WORK ITEM
Lines from the top of the entries through the line that has "证人指的是看到案件事实，听到" must be duplicated exactly, and no others.

(Saved data entries)

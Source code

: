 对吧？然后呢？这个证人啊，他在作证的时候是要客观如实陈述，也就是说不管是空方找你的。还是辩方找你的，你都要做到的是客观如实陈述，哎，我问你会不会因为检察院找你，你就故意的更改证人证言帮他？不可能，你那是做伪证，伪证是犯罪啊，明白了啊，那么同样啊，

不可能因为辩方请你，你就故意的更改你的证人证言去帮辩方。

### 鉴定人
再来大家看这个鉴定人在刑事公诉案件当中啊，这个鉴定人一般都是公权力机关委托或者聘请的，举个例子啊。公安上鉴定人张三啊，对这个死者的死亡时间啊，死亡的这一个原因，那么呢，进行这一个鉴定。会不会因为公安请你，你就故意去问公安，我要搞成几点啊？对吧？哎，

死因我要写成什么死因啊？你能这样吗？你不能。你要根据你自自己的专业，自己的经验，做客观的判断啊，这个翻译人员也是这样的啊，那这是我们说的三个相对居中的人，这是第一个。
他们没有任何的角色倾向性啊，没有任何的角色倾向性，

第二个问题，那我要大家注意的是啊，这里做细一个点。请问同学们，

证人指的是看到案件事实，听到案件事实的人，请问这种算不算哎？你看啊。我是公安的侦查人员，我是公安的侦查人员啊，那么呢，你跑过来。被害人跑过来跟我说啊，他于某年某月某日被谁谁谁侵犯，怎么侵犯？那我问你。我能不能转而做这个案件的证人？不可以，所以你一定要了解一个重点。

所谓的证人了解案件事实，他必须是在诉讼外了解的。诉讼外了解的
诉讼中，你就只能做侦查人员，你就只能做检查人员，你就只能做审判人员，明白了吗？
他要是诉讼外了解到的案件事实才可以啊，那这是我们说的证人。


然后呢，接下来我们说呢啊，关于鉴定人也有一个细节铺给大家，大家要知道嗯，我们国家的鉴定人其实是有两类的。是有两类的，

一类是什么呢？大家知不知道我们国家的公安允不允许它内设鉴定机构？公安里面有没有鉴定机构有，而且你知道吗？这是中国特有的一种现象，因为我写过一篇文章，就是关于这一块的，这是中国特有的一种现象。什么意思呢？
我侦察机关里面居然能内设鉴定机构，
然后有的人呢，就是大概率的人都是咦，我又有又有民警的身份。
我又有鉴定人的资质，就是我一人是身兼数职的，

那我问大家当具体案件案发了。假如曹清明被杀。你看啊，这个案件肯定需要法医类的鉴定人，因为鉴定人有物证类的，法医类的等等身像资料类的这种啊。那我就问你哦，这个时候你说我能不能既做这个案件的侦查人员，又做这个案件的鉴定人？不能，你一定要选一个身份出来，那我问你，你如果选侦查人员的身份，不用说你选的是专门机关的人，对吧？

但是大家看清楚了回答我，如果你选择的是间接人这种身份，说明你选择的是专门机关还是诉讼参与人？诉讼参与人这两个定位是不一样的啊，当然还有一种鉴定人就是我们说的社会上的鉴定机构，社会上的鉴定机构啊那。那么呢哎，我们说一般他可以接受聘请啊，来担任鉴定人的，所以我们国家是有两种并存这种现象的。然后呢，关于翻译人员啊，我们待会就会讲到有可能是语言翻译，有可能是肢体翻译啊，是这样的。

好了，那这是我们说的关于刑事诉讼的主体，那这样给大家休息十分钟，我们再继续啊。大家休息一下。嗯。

WRITTEN REPLY
Source code

: 对吧？然后呢？这个证人啊，他在作证的时候是要客观如实陈述，也就是说不管是空方找你的。还是辩方找你的，你都要做到的是客观如实陈述，哎，我问你会不会因为检察院找你，你就故意的更改证人证言帮他？不可能，你那是做伪证，伪证是犯罪啊，明白了啊，那么同样啊，

不可能因为辩方请你，你就故意的更改你的证人证言去帮辩方。

### 鉴定人
再来大家看这个鉴定人在刑事公诉案件当中啊，这个鉴定人一般都是公权力机关委托或者聘请的，举个例子啊。公安上鉴定人张三啊，对这个死者的死亡时间啊，死亡的这一个原因，那么呢，进行这一个鉴定。会不会因为公安请你，你就故意去问公安，我要搞成几点啊？对吧？哎，

死因我要写成什么死因啊？你能这样吗？你不能。你要根据你自自己的专业，自己的经验，做客观的判断啊，这个翻译人员也是这样的啊，那这是我们说的三个相对居中的人，这是第一个。
他们没有任何的角色倾向性啊，没有任何的角色倾向性，

第二个问题，那我要大家注意的是啊，这里做细一个点。请问同学们，

证人指的是看到案件事实，听到案件事实的人，请问这种算不算哎？你看啊。我是公安的侦查人员，我是公安的侦查人员啊，那么呢，你跑过来。被害人跑过来跟我说啊，他于某年某月某日被谁谁谁侵犯，怎么侵犯？那我问你。我能不能转而做这个案件的证人？不可以，所以你一定要了解一个重点。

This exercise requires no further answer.